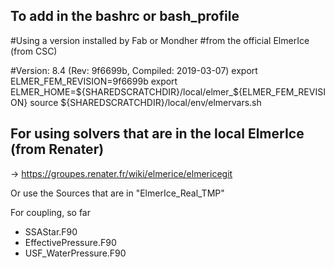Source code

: ## To add in the bashrc or bash_profile

#Using a version installed by Fab or Mondher
#from the official ElmerIce (from CSC)

#Version: 8.4 (Rev: 9f6699b, Compiled: 2019-03-07)
export ELMER_FEM_REVISION=9f6699b
export ELMER_HOME=${SHAREDSCRATCHDIR}/local/elmer_${ELMER_FEM_REVISION}
source ${SHAREDSCRATCHDIR}/local/env/elmervars.sh

## For using solvers that are in the local ElmerIce (from Renater)

-> https://groupes.renater.fr/wiki/elmerice/elmericegit

Or use the Sources that are in "ElmerIce_Real_TMP"

For coupling, so far
* SSAStar.F90
* EffectivePressure.F90
* USF_WaterPressure.F90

+ + + + +

What is needed is an exact printout of every line from the one with "#Using a version installed by Fab or Mondher" through the end of the data, including both, and nothing more.

#Using a version installed by Fab or Mondher
#from the official ElmerIce (from CSC)

#Version: 8.4 (Rev: 9f6699b, Compiled: 2019-03-07)
export ELMER_FEM_REVISION=9f6699b
export ELMER_HOME=${SHAREDSCRATCHDIR}/local/elmer_${ELMER_FEM_REVISION}
source ${SHAREDSCRATCHDIR}/local/env/elmervars.sh

## For using solvers that are in the local ElmerIce (from Renater)

-> https://groupes.renater.fr/wiki/elmerice/elmericegit

Or use the Sources that are in "ElmerIce_Real_TMP"

For coupling, so far
* SSAStar.F90
* EffectivePressure.F90
* USF_WaterPressure.F90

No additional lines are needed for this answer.